In September 2019, she won the inaugural Mrs. Bangladesh pageant, a competition that attracted over 2,000 participants. She went on to represent Bangladesh at the Mrs. World 2019 competition in Las Vegas. For her notable contributions to social causes, she was honored with the Ambassador Award in recognition of her humanitarian work—a rare distinction among contestants from across the globe.

==Social activities==
Abony’s passion for social activism goes beyond public speaking. She is a Director of Astha Foundation, a non-profit organization that provides food, education, healthcare, and housing for underprivileged children and the elderly.
She has personally participated in humanitarian efforts, such as distributing emergency flood relief in Rangpur. She also launched her own dance school, Abony’s, which includes a special project offering free training to children with disabilities.
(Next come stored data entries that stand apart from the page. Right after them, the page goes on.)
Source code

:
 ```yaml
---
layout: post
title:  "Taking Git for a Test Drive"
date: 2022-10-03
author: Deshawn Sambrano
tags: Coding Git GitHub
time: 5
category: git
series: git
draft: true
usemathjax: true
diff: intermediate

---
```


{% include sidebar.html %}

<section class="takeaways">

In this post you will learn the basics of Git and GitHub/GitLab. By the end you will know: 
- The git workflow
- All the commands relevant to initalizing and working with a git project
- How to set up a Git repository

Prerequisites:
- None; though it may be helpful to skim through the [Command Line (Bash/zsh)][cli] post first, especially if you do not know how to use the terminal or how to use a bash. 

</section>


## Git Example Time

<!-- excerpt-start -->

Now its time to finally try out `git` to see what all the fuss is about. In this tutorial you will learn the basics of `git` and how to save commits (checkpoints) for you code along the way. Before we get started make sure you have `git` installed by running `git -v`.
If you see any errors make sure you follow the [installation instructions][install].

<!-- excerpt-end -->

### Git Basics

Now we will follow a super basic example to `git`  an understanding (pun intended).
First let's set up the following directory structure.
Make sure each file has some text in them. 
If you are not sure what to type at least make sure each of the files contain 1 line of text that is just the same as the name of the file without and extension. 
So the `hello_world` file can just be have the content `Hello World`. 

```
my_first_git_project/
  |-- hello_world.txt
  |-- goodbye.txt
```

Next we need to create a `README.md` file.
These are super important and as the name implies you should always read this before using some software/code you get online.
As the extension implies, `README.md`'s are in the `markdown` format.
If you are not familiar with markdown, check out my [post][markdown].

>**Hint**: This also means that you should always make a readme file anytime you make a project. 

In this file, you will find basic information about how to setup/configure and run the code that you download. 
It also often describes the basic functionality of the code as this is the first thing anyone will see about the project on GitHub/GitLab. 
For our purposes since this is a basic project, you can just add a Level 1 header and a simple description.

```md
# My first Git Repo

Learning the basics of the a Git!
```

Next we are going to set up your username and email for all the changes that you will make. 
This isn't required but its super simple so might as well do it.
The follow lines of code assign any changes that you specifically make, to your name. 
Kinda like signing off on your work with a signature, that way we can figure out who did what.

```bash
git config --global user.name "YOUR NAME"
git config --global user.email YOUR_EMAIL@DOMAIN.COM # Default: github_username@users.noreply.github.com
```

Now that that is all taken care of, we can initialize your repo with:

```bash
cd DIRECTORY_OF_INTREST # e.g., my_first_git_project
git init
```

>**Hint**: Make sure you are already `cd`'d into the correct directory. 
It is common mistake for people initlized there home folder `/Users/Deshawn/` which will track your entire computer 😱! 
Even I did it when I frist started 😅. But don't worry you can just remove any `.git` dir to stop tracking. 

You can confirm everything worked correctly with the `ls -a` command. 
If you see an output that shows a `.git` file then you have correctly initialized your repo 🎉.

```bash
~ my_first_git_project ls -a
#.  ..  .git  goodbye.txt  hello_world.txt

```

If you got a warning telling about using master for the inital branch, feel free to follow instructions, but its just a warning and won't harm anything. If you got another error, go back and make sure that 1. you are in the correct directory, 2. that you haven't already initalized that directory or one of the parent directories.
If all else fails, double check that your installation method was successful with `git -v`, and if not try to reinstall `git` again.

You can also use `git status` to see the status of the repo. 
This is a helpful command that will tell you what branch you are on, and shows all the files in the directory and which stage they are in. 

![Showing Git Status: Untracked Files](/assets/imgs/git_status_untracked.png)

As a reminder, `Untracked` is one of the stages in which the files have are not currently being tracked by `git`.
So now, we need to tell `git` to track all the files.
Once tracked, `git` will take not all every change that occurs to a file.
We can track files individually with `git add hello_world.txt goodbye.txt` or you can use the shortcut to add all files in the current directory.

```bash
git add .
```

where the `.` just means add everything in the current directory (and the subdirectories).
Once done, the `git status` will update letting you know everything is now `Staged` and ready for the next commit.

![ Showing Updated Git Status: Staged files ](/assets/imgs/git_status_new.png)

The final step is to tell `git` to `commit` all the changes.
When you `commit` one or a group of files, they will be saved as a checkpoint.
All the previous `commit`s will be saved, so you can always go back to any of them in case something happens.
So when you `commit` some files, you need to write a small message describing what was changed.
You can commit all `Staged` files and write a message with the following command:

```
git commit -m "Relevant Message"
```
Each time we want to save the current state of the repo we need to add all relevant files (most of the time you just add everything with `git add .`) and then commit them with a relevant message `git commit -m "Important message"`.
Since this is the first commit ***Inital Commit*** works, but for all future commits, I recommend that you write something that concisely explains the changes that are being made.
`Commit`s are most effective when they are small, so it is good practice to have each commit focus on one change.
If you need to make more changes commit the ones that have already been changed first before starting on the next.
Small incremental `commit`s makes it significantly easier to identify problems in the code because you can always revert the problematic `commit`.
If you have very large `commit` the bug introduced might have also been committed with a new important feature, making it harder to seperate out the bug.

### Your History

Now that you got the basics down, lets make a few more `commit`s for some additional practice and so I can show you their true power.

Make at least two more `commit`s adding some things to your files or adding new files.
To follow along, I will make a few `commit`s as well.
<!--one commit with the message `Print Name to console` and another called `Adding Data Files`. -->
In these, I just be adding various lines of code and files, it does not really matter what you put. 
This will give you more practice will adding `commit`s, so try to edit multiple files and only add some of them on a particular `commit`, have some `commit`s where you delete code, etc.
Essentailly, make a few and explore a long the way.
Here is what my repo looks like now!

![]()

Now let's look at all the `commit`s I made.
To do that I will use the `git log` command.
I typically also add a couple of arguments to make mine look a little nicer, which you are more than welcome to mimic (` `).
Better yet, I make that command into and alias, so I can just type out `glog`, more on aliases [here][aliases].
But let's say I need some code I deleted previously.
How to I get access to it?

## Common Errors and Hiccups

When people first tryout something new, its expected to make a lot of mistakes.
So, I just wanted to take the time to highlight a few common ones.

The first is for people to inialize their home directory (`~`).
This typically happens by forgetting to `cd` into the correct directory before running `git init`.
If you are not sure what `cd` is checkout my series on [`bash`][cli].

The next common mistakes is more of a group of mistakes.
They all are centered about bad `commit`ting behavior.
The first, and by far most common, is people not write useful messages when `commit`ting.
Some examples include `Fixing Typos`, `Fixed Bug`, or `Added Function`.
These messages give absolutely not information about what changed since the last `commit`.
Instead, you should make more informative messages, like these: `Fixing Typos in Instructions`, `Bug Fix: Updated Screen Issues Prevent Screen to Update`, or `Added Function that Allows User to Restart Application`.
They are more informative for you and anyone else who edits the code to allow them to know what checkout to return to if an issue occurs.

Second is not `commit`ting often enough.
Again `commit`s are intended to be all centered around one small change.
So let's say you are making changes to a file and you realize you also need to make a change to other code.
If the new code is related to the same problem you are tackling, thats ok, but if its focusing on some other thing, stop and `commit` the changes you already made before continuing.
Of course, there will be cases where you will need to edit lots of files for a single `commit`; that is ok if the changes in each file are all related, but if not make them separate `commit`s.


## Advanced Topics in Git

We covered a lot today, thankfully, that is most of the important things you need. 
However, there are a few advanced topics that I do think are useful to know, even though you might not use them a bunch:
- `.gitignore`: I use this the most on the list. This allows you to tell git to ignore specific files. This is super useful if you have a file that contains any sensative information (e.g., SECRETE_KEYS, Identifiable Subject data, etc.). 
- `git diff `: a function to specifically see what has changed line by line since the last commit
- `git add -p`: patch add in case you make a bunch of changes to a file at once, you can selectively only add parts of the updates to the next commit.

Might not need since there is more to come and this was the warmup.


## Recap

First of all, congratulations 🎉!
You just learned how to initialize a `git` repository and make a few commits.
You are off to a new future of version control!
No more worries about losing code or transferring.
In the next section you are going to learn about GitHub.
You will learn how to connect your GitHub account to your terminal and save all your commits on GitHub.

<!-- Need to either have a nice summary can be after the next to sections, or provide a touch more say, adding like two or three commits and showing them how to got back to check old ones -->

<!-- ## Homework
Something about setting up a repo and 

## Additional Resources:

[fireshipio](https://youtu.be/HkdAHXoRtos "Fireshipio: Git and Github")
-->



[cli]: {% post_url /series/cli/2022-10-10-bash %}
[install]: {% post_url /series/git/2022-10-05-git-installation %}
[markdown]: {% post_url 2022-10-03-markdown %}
Drawing from her experience teaching children with Down syndrome, the school focuses on helping students build communication and creative skills through dance.
She has worked on a national awareness campaign in collaboration with Save the Children, titled "Stop Unnecessary C-Section", advocating for better maternal healthcare practices in Bangladesh.
. As an ambassador of Mrs World organization, she visited many countries to serve underprivileged children and old people.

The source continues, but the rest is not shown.